Bordeaux : King Street, joueurs à la ramasse…Gasset est au bout du rouleau

Présent ce vendredi devant les médias quelques jours après le naufrage à Lorient (4-1) et à 48 heures de la réception du Stade Rennais lors de la 35e journée de Ligue 1, Jean-Louis Gasset est apparu très affecté par les récents évènements impactant les Girondins de Bordeaux dont l’avenir est plus que jamais incertain.

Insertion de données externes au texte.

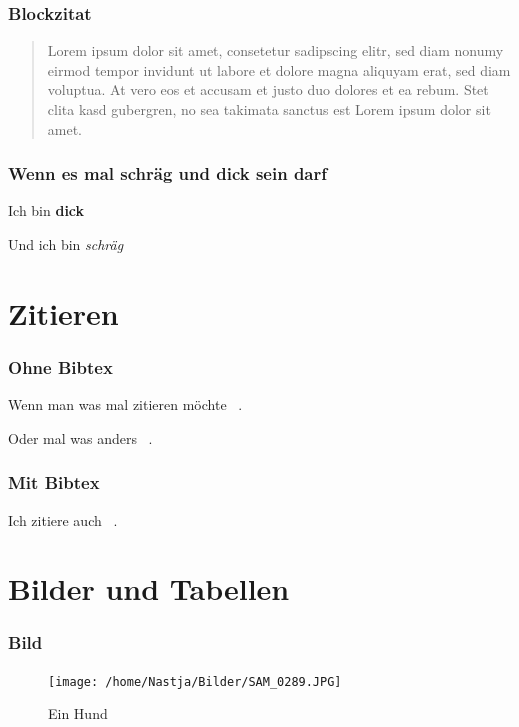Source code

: \begin{frame}

\frametitle{Blockzitat}
\label{blockzitat}

\begin{quote}

Lorem ipsum dolor sit amet, consetetur sadipscing elitr, sed diam nonumy eirmod tempor invidunt ut labore et dolore magna aliquyam erat, sed diam voluptua. At vero eos et accusam et justo duo dolores et ea rebum. Stet clita kasd gubergren, no sea takimata sanctus est Lorem ipsum dolor sit amet. 
\end{quote}

\end{frame}

\begin{frame}

\frametitle{Wenn es mal schräg und dick sein darf}
\label{wennesmalschrgunddickseindarf}

Ich bin \textbf{dick}

Und ich bin \emph{schräg}

\end{frame}

\section{Zitieren}
\label{zitieren}

\begin{frame}

\frametitle{Ohne Bibtex}
\label{ohnebibtex}

Wenn man was mal zitieren möchte ~\citep{Doe}.

Oder mal was anders ~\citep{Johnson}.

\end{frame}

\begin{frame}

\frametitle{Mit Bibtex}
\label{mitbibtex}

Ich zitiere auch ~\citep{Wickens}. 

\end{frame}

\section{Bilder und Tabellen}
\label{bilderundtabellen}

\begin{frame}

\frametitle{Bild}
\label{bild}

\begin{figure}[htbp]
\centering
\texttt{[image: /home/Nastja/Bilder/SAM\_0289.JPG]}
\caption{Ein Hund}
\label{}
\end{figure}


\end{frame}

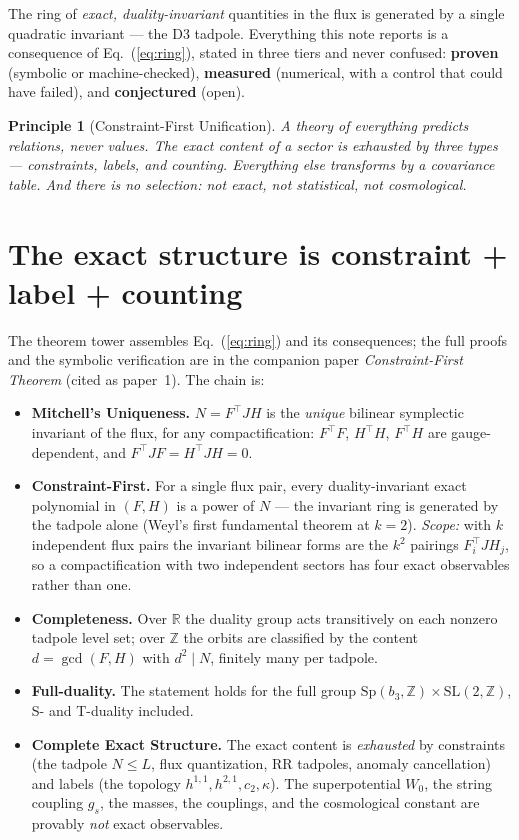 \documentclass[11pt]{article}
\newtheorem{principle}{Principle}
\newcommand{\bthree}{b_3}
\newcommand{\flux}{F}
\newcommand{\hh}{H}
\begin{document}
The ring of \emph{exact, duality-invariant} quantities in the flux is generated by a single
quadratic invariant --- the D3 tadpole. Everything this note reports is a consequence of
Eq.~(\ref{eq:ring}), stated in three tiers and never confused: \textbf{proven} (symbolic or
machine-checked), \textbf{measured} (numerical, with a control that could have failed), and
\textbf{conjectured} (open).

\begin{principle}[Constraint-First Unification]
\label{pr:main}
A theory of everything predicts relations, never values. The exact content of a sector is
exhausted by three types --- constraints, labels, and counting. Everything else transforms by a
covariance table. And there is no selection: not exact, not statistical, not cosmological.
\end{principle}

\section{The exact structure is constraint + label + counting}

The theorem tower assembles Eq.~(\ref{eq:ring}) and its consequences; the full proofs and the
symbolic verification are in the companion paper \emph{Constraint-First Theorem}
(cited as paper~1). The chain is:

\begin{itemize}
\item \textbf{Mitchell's Uniqueness.} $N=\flux^\top J\hh$ is the \emph{unique} bilinear symplectic
invariant of the flux, for any compactification: $\flux^\top\flux$, $\hh^\top\hh$, $\flux^\top\hh$
are gauge-dependent, and $\flux^\top J\flux=\hh^\top J\hh=0$.
\item \textbf{Constraint-First.} For a single flux pair, every duality-invariant exact polynomial in
$(\flux,\hh)$ is a power of $N$ --- the invariant ring is generated by the tadpole alone (Weyl's
first fundamental theorem at $k=2$). \emph{Scope:} with $k$ independent flux pairs the invariant
bilinear forms are the $k^2$ pairings $\flux_i^\top J\hh_j$, so a compactification with two independent
sectors has four exact observables rather than one.
\item \textbf{Completeness.} Over $\mathbb{R}$ the duality group acts transitively on each nonzero
tadpole level set; over $\mathbb{Z}$ the orbits are classified by the content $d=\gcd(\flux,\hh)$
with $d^2\mid N$, finitely many per tadpole.
\item \textbf{Full-duality.} The statement holds for the full group
$\mathrm{Sp}(\bthree,\mathbb{Z})\times\mathrm{SL}(2,\mathbb{Z})$, S- and T-duality included.
\item \textbf{Complete Exact Structure.} The exact content is \emph{exhausted} by constraints (the
tadpole $N\le L$, flux quantization, RR tadpoles, anomaly cancellation) and labels (the topology
$h^{1,1},h^{2,1},c_2,\kappa$). The superpotential $W_0$, the string coupling $g_s$, the masses,
the couplings, and the cosmological constant are provably \emph{not} exact observables.
\end{itemize}
\end{document}
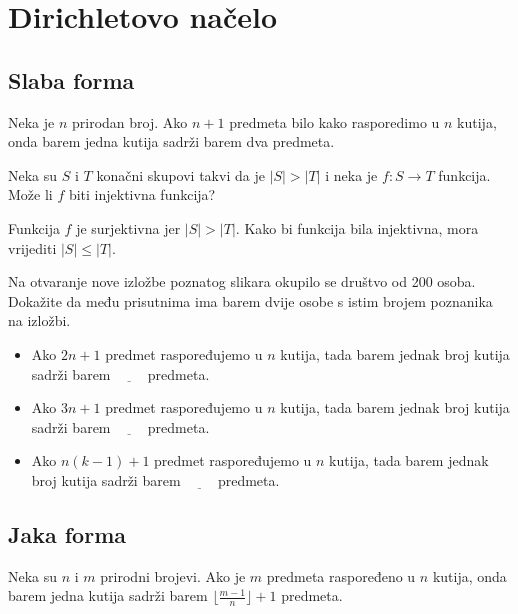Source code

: \section{Dirichletovo načelo}

\subsection{Slaba forma}

\begin{theorem}
    Neka je $n$ prirodan broj. Ako $n+1$ predmeta bilo kako rasporedimo u $n$
    kutija, onda barem jedna kutija sadrži barem dva predmeta.
\end{theorem}

\begin{problem}
    Neka su $S$ i $T$ konačni skupovi takvi da je $|S| > |T|$ i neka je $f:S\to
    T$ funkcija. Može li $f$ biti injektivna funkcija?
\end{problem}

Funkcija $f$ je surjektivna jer $|S| > |T|$. Kako bi funkcija bila injektivna,
mora vrijediti $|S| \leq |T|$.

\begin{problem}
    Na otvaranje nove izložbe poznatog slikara okupilo se društvo od 200 osoba.
    Dokažite da među prisutnima ima barem dvije osobe s istim brojem poznanika
    na izložbi.
\end{problem}

\begin{problem}
    \begin{itemize}
        \item Ako $2n+1$ predmet raspoređujemo u $n$ kutija, tada barem jednak
        broj kutija sadrži barem $\underline{\qquad}$ predmeta.
        \item Ako $3n+1$ predmet raspoređujemo u $n$ kutija, tada barem jednak
        broj kutija sadrži barem $\underline{\qquad}$ predmeta.
        \item Ako $n(k-1)+1$ predmet raspoređujemo u $n$ kutija, tada barem
        jednak broj kutija sadrži barem $\underline{\qquad}$ predmeta.
    \end{itemize}
\end{problem}

\subsection{Jaka forma}

\begin{problem}
    Neka su $n$ i $m$ prirodni brojevi. Ako je $m$ predmeta raspoređeno u $n$
    kutija, onda barem jedna kutija sadrži barem $\lfloor \frac{m-1}{n} \rfloor
    + 1$ predmeta.
\end{problem}

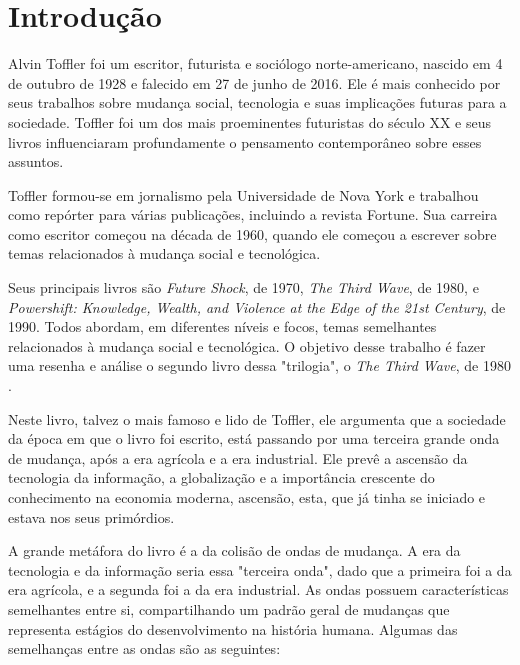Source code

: \section{
	Introdução
}

\setlength{\parindent}{4em}
\setlength{\parskip}{0.5em}
\renewcommand{\baselinestretch}{1}

Alvin Toffler foi um escritor, futurista e sociólogo norte-americano, nascido em 4 de outubro de 1928 e falecido em 27 de junho de 2016. Ele é mais conhecido por seus trabalhos sobre mudança social, tecnologia e suas implicações futuras para a sociedade. Toffler foi um dos mais proeminentes futuristas do século XX e seus livros influenciaram profundamente o pensamento contemporâneo sobre esses assuntos.

Toffler formou-se em jornalismo pela Universidade de Nova York e trabalhou como repórter para várias publicações, incluindo a revista Fortune. Sua carreira como escritor começou na década de 1960, quando ele começou a escrever sobre temas relacionados à mudança social e tecnológica.

Seus principais livros são \textit{Future Shock}, de 1970, \textit{The Third Wave}, de 1980, e \textit{Powershift: Knowledge, Wealth, and Violence at the Edge of the 21st Century}, de 1990. Todos abordam, em diferentes níveis e focos, temas semelhantes relacionados à mudança social e tecnológica. O objetivo desse trabalho é fazer uma resenha e análise o segundo livro dessa "trilogia", o \textit{The Third Wave}, de 1980 \cite{Toffler1980}.

Neste livro, talvez o mais famoso e lido de Toffler, ele argumenta que a sociedade da época em que o livro foi escrito, está passando por uma terceira grande onda de mudança, após a era agrícola e a era industrial. Ele prevê a ascensão da tecnologia da informação, a globalização e a importância crescente do conhecimento na economia moderna, ascensão, esta, que já tinha se iniciado e estava nos seus primórdios. 

A grande metáfora do livro é a da colisão de ondas de mudança. A era da tecnologia e da informação seria essa "terceira onda", dado que a primeira foi a da era agrícola, e a segunda foi a da era industrial. As ondas possuem características semelhantes entre si, compartilhando um padrão geral de mudanças que representa estágios do desenvolvimento na história humana. Algumas das semelhanças entre as ondas são as seguintes:

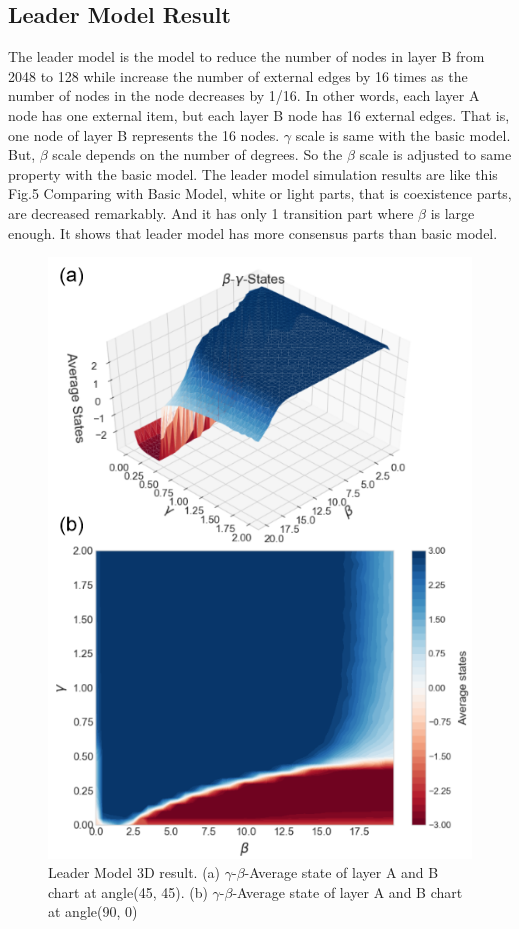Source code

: \documentclass[english]{cccconf}
\begin{document}
\subsection{Leader Model Result}
 The leader model is the model to reduce the number of nodes in layer B from 2048 to 128 while increase the number of external edges by 16 times as the number of nodes in the node decreases by 1/16.  In other words, each layer A node has one external item, but each layer B node has 16 external edges. That is, one node of layer B represents the 16 nodes. $\gamma$ scale is same with the basic model. But, $\beta$ scale depends on the number of degrees. So the $\beta$ scale is adjusted to same property with the basic model.
The leader model simulation results are like this Fig.5
Comparing with Basic Model, white or light parts, that is coexistence parts, are decreased remarkably. And it has only 1 transition part where $\beta$ is large enough. It shows that leader model has more consensus parts than basic model.
\begin{figure}[!htb]
  \centering
  \includegraphics[width=\hsize]{FIG5.png}
  \caption{Leader Model 3D result. (a) $\gamma$-$\beta$-Average state of layer A and B chart at angle(45, 45). (b) $\gamma$-$\beta$-Average state of layer A and B chart at angle(90, 0)}
  \label{Fig5}
\end{figure}
\end{document}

Jean-Louis Gasset, Bordeaux

Lâché par son actionnaire King Street la semaine dernière et loin d’avoir assuré son maintien parmi l’élite, le club girondin traverse une période extrêmement délicate à tous points de vue. L’incertitude est totale au sein du club et l’entraîneur bordelais lui-même a du mal à mettre en avant quelques aspects positifs pour remobiliser son groupe. “Il y a deux choses (à changer). La première c’est la philosophie de jeu. Quand on a une équipe qui n’est pas en confiance, peut-être que j’accentue trop la sortie de la balle, le beau jeu, et on n’y arrive pas, parce qu’on a perdu des joueurs majeurs (…) Donc il faut peut-être s’attendre à quelque chose de plus basique. Ensuite, il faut mettre du sang frais. Mon seuil de confiance a été atteint par certains joueurs. J’ai donné. Je pense que ce sont des bons joueurs, mais quand on a de l’inquiétude et de la peur, on ne peut pas jouer. Je ne sais pas si ça mérite une sanction, mais peut-être que le garçon va réagir au banc de touche ou à la tribune. Il faut un déclic aujourd’hui. Tout le monde vit dans l’inquiétude“, a souligné le coach des Marine et Blanc.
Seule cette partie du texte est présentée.